A Anatel participou de uma audiência pública na Comissão de Comunicação da Câmara dos Deputados para debater a sustentabilidade da conectividade em escolas brasileiras. O conselheiro Nilo Pasquali destacou que o desafio vai além da instalação de cabos e antenas, focando no conceito de conectividade significativa, que abrange custo de acesso, dispositivos adequados e letramento digital para alunos e professores.
Para o setor de tecnologia e infraestrutura, a discussão sobre como o Fundo de Universalização dos Serviços de Telecomunicações (Fust) e as obrigações contratuais das operadoras se traduzem em projetos reais é fundamental.
A agência tem utilizado mecanismos como o recolhimento do Fust e as chamadas Obrigações de Fazer para transformar multas administrativas em ampliação de rede em regiões onde a conectividade ainda é precária.
Um dos marcos centrais dessa estratégia é o legado do leilão do 5G, realizado em 2021. Este processo criou o Grupo de Acompanhamento do Custeio a Projetos de Conectividade de Escolas (Gape), que atua em conjunto com a Entidade Administradora da Conectividade de Escolas (Eace) para implementar infraestrutura de rede em instituições de ensino público.
Principais resultados da conectividade escolar
Os números apresentados pela agência demonstram um avanço expressivo na infraestrutura de rede voltada à educação. A atuação coordenada entre governo federal, estados e municípios, sob a Estratégia Nacional de Escolas Conectadas (Enec), já apresenta resultados práticos:
Escolas atendidas: Mais de 23 mil instituições de ensino conectadas.
Foco no campo: Destas, 16,9 mil estão localizadas em áreas rurais.
Modelo operacional: O Gape coordena a Eace, que executa os compromissos firmados nos editais de radiofrequência.
A aplicação desses recursos segue parâmetros pedagógicos estabelecidos pelo Ministério da Educação e pelo Ministério das Comunicações. O objetivo é garantir que a infraestrutura entregue suporte o uso de tecnologias digitais em sala de aula de maneira estável e segura.
O impacto para profissionais de TI
A expansão da conectividade educacional abre janelas de oportunidades para profissionais de infraestrutura, redes e segurança da informação. A manutenção dessa infraestrutura exige, além da conectividade, soluções de monitoramento, cibersegurança escolar e gerenciamento de dispositivos.

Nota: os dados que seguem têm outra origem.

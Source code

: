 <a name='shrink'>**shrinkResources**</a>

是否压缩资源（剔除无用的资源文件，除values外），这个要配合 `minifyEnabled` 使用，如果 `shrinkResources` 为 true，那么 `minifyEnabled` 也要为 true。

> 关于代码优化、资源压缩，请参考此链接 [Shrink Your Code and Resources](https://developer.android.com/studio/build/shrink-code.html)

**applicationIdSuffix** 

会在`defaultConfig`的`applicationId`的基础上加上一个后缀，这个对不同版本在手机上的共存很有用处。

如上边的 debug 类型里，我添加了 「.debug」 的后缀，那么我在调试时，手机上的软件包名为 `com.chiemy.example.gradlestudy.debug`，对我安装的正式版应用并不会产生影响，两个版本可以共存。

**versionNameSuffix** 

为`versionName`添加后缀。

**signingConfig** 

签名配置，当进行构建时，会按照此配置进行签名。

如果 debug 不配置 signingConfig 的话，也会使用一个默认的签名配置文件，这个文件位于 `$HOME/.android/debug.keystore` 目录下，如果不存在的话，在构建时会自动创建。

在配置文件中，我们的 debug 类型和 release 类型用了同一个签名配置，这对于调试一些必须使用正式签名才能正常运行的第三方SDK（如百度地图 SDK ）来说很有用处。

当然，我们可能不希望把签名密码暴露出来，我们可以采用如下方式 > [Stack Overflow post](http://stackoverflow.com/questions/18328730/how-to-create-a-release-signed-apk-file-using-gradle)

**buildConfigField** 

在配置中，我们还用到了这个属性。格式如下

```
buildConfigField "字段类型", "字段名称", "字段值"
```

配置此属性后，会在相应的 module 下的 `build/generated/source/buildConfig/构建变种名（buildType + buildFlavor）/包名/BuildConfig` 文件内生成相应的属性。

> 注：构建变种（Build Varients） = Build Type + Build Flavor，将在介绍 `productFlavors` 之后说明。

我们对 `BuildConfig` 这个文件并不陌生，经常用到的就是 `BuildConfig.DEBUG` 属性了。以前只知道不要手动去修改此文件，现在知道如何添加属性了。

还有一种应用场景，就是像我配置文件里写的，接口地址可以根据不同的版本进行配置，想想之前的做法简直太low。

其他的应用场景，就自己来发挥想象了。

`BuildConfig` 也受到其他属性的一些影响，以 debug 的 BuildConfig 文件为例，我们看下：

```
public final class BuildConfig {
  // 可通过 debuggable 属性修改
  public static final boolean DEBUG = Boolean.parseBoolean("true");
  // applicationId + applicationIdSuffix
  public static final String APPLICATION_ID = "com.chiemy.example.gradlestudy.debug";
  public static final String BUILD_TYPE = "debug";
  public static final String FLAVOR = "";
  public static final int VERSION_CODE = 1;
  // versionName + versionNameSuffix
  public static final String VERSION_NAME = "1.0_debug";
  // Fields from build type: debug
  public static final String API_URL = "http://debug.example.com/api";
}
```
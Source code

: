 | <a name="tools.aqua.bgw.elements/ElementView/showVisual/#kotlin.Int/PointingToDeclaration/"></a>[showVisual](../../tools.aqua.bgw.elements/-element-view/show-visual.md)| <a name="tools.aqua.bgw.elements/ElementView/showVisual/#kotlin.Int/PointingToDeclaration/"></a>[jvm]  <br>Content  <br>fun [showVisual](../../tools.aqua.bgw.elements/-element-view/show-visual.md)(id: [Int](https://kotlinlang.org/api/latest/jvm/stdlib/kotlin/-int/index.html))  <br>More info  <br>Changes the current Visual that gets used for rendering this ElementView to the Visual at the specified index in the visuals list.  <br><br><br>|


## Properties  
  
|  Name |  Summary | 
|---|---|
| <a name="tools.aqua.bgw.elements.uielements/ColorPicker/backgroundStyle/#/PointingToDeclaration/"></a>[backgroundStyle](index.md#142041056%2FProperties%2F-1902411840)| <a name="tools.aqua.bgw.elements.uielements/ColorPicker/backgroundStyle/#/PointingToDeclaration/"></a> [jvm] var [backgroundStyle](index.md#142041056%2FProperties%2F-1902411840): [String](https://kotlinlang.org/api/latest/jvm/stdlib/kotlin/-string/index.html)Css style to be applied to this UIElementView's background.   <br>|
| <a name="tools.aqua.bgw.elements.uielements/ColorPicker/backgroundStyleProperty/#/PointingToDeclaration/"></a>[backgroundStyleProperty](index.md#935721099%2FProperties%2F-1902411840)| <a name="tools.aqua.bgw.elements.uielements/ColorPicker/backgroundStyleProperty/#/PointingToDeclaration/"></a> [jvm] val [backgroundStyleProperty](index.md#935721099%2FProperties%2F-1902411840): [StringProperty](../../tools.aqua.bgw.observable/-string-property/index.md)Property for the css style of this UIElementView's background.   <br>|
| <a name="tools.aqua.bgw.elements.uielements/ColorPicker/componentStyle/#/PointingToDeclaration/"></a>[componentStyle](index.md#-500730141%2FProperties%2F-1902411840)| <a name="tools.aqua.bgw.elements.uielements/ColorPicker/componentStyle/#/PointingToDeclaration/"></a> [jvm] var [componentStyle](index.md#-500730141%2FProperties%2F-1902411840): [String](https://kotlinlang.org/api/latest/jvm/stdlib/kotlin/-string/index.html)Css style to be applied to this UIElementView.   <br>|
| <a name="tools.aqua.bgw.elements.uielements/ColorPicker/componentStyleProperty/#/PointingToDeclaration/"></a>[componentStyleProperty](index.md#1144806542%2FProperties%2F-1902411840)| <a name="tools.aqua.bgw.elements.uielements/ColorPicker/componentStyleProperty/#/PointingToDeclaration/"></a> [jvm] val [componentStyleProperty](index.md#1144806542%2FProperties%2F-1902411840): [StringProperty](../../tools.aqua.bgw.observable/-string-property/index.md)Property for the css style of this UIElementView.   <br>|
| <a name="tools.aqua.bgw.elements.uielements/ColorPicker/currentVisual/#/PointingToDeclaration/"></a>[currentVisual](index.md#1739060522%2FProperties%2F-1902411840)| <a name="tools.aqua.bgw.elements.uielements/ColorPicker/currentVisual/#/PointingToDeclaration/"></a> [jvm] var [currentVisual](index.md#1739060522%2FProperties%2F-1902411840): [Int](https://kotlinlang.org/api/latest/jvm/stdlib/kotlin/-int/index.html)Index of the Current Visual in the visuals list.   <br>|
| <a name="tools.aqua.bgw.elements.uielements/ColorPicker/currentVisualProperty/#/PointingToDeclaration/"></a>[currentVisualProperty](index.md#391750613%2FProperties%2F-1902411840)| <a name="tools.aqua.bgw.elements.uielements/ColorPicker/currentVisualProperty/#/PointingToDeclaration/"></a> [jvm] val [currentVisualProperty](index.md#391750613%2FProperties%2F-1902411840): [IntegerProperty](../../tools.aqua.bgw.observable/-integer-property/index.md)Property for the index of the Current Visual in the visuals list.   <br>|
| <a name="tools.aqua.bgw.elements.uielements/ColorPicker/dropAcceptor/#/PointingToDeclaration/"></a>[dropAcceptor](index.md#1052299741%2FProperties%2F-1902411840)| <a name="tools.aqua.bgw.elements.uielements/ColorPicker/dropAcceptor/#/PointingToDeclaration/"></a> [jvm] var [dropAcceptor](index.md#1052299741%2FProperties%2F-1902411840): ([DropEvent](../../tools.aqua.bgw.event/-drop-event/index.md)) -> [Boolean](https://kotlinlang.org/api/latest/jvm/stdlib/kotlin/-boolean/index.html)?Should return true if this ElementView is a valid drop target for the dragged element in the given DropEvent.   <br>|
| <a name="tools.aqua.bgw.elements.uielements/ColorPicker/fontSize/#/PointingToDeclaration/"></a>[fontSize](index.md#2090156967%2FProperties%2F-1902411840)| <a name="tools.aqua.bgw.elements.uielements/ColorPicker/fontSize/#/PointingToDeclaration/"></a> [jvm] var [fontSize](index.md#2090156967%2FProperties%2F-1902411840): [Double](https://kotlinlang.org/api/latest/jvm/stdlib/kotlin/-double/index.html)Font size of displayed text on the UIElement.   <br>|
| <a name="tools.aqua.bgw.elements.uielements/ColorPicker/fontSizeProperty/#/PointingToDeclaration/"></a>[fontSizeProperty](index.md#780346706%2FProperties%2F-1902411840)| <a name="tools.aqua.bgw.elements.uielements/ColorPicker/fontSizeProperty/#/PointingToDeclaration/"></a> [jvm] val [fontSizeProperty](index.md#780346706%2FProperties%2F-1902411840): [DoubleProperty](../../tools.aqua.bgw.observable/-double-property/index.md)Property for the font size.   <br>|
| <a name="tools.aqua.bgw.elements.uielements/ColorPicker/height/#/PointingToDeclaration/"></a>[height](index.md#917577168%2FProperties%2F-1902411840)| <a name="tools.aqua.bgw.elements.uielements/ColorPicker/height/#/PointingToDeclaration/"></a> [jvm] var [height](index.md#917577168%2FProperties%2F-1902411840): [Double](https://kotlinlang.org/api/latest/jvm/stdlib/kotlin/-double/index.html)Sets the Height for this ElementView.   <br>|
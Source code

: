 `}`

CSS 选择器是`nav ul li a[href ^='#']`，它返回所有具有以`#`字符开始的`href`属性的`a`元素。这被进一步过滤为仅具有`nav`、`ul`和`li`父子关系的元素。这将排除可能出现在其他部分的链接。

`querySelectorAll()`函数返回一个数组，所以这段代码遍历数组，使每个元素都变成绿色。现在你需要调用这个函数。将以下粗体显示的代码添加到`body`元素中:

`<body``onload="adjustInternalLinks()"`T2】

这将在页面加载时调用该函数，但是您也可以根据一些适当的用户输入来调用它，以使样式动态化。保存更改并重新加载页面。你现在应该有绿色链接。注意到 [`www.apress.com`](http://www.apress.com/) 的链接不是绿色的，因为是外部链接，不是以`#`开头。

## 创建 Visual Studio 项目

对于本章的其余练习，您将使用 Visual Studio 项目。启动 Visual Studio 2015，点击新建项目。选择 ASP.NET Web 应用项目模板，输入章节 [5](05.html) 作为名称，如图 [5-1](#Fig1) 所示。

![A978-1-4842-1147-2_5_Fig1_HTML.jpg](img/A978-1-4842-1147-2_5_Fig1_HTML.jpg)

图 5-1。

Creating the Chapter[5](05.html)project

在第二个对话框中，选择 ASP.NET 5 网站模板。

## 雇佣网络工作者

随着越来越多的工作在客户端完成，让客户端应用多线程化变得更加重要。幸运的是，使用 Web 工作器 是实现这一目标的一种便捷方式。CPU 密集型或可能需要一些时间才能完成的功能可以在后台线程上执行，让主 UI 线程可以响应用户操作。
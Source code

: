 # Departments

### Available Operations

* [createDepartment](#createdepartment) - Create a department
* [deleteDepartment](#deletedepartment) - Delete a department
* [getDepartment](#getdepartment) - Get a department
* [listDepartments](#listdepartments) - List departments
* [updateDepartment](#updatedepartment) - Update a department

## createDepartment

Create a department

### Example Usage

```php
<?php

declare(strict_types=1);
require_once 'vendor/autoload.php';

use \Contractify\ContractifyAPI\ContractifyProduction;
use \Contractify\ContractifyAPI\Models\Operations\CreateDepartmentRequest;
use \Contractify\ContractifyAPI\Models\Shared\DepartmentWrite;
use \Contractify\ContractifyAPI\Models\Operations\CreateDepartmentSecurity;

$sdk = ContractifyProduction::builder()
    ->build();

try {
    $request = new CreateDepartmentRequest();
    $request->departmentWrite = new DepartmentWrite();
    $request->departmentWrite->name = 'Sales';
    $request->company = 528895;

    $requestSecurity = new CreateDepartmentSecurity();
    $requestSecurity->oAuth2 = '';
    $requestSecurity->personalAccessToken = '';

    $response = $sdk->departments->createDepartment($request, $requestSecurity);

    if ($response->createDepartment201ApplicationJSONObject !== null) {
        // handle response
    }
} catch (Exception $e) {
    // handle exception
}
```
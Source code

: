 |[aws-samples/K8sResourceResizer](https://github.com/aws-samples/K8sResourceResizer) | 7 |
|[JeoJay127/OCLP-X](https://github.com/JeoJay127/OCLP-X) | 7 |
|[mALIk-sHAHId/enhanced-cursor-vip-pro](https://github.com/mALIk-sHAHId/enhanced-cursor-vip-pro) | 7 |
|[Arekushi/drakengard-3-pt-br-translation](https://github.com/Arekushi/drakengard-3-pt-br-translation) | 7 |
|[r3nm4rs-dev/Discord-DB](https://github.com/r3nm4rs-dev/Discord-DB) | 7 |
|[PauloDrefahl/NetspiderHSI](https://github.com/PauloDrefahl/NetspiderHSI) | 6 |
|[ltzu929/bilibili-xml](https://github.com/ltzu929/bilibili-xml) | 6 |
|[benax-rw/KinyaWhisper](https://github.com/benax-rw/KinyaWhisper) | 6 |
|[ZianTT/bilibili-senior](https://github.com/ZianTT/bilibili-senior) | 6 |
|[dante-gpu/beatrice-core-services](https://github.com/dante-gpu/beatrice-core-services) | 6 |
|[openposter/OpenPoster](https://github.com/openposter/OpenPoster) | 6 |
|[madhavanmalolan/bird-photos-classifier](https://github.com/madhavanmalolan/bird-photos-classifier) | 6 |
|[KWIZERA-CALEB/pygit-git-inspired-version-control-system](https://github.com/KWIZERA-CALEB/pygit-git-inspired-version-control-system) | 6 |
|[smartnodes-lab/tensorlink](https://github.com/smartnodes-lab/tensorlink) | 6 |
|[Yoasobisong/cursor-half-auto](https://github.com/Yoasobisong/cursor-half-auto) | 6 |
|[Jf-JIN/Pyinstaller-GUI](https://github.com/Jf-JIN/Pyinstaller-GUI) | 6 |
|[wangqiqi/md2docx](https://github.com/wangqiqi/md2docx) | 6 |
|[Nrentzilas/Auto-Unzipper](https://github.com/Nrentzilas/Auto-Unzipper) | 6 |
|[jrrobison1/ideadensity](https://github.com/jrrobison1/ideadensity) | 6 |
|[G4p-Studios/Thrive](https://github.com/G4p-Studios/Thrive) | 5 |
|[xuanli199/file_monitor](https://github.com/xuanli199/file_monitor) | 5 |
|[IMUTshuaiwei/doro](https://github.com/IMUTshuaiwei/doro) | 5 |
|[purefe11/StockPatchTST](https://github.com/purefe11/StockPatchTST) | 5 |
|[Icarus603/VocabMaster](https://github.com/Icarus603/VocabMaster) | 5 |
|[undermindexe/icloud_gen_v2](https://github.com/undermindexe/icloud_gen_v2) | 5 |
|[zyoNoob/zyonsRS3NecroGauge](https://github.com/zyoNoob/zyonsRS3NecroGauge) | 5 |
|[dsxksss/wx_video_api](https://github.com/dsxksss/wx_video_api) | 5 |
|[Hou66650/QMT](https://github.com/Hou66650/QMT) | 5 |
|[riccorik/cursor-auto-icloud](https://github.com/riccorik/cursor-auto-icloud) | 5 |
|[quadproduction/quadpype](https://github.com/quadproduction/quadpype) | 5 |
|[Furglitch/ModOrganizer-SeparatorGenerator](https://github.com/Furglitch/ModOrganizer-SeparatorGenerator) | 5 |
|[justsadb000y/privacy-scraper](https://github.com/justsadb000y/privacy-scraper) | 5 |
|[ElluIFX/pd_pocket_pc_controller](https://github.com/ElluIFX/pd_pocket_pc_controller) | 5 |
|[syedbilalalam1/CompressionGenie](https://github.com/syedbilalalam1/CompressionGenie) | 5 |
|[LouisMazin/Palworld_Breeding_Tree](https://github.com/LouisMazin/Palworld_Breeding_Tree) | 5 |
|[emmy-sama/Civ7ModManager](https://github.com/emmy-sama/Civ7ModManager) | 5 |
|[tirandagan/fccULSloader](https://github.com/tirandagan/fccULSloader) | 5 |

A Anatel reforça que a sustentabilidade dessas redes depende de um ecossistema robusto de prestação de serviços que envolve desde operadoras de grande porte até provedores regionais.
A tendência é que o modelo de editais com compromissos de obrigações de fazer se torne cada vez mais comum, exigindo que empresas de tecnologia e profissionais do setor estejam alinhados às diretrizes de políticas públicas de conectividade.
O acompanhamento dessas metas pela Anatel é um indicador claro de que a infraestrutura de dados no Brasil continuará sendo um campo prioritário de investimentos nos próximos anos.